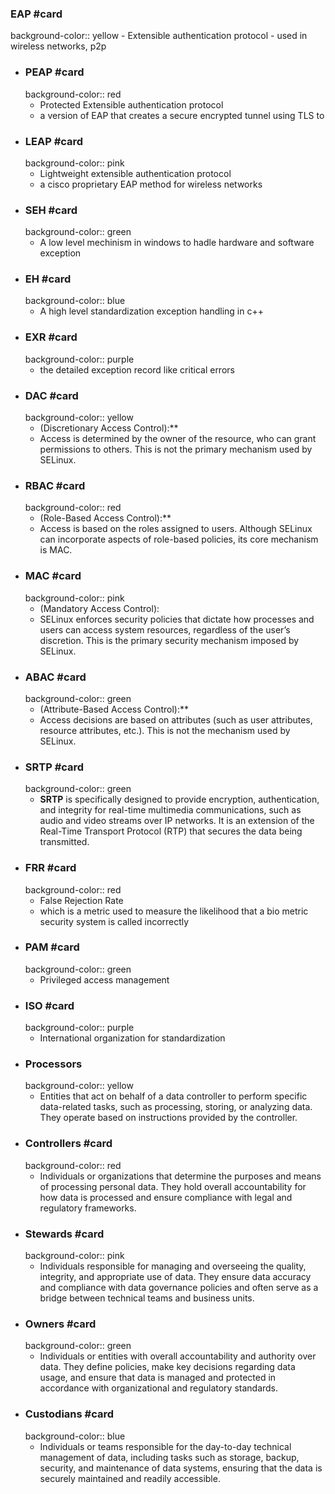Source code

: ### EAP #card
background-color:: yellow
	- Extensible authentication protocol
	- used in wireless networks, p2p
- ### PEAP #card
  background-color:: red
	- Protected Extensible authentication protocol
	- a version of EAP that creates a secure encrypted tunnel using TLS to
- ### LEAP #card
  background-color:: pink
	- Lightweight extensible authentication protocol
	- a cisco proprietary EAP method for wireless networks
- ### SEH #card
  background-color:: green
	- A low level mechinism in windows to hadle hardware and software exception
- ### EH #card
  background-color:: blue
	- A high level standardization exception handling in c++
- ### EXR #card
  background-color:: purple
	- the detailed exception record like critical errors
- ### DAC #card
  background-color:: yellow
	- (Discretionary Access Control):**
	- Access is determined by the owner of the resource, who can grant permissions to others. This is not the primary mechanism used by SELinux.
- ### RBAC #card
  background-color:: red
	- (Role-Based Access Control):**
	- Access is based on the roles assigned to users. Although SELinux can incorporate aspects of role-based policies, its core mechanism is MAC.
- ### MAC #card
  background-color:: pink
	- (Mandatory Access Control):
	- SELinux enforces security policies that dictate how processes and users can access system resources, regardless of the user’s discretion. This is the primary security mechanism imposed by SELinux.
- ### ABAC #card
  background-color:: green
	- (Attribute-Based Access Control):**
	- Access decisions are based on attributes (such as user attributes, resource attributes, etc.). This is not the mechanism used by SELinux.
- ### SRTP #card
  background-color:: green
	- **SRTP** is specifically designed to provide encryption, authentication, and integrity for real-time multimedia communications, such as audio and video streams over IP networks. It is an extension of the Real-Time Transport Protocol (RTP) that secures the data being transmitted.
- ### FRR #card
  background-color:: red
	- False Rejection Rate
	- which is a metric used to measure the likelihood that a bio metric security system is called incorrectly
- ### PAM #card
  background-color:: green
	- Privileged access management
- ### ISO #card
  background-color:: purple
	- International organization for standardization
- ### Processors
  background-color:: yellow
	- Entities that act on behalf of a data controller to perform specific data-related tasks, such as processing, storing, or analyzing data. They operate based on instructions provided by the controller.
- ### Controllers #card
  background-color:: red
	- Individuals or organizations that determine the purposes and means of processing personal data. They hold overall accountability for how data is processed and ensure compliance with legal and regulatory frameworks.
- ### Stewards #card
  background-color:: pink
	- Individuals responsible for managing and overseeing the quality, integrity, and appropriate use of data. They ensure data accuracy and compliance with data governance policies and often serve as a bridge between technical teams and business units.
- ### Owners #card
  background-color:: green
	- Individuals or entities with overall accountability and authority over data. They define policies, make key decisions regarding data usage, and ensure that data is managed and protected in accordance with organizational and regulatory standards.
- ### Custodians #card
  background-color:: blue
	- Individuals or teams responsible for the day-to-day technical management of data, including tasks such as storage, backup, security, and maintenance of data systems, ensuring that the data is securely maintained and readily accessible.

> **What you will do**:
Please give an exact copy of the entries above, from the line with "- False Rejection Rate" down to the line with "- Entities that", inclusive, and nothing else.

> **Solved problem**:
	- False Rejection Rate
	- which is a metric used to measure the likelihood that a bio metric security system is called incorrectly
- ### PAM #card
  background-color:: green
	- Privileged access management
- ### ISO #card
  background-color:: purple
	- International organization for standardization
- ### Processors
  background-color:: yellow
	- Entities that act on behalf of a data controller to perform specific data-related tasks, such as processing, storing, or analyzing data. They operate based on instructions provided by the controller.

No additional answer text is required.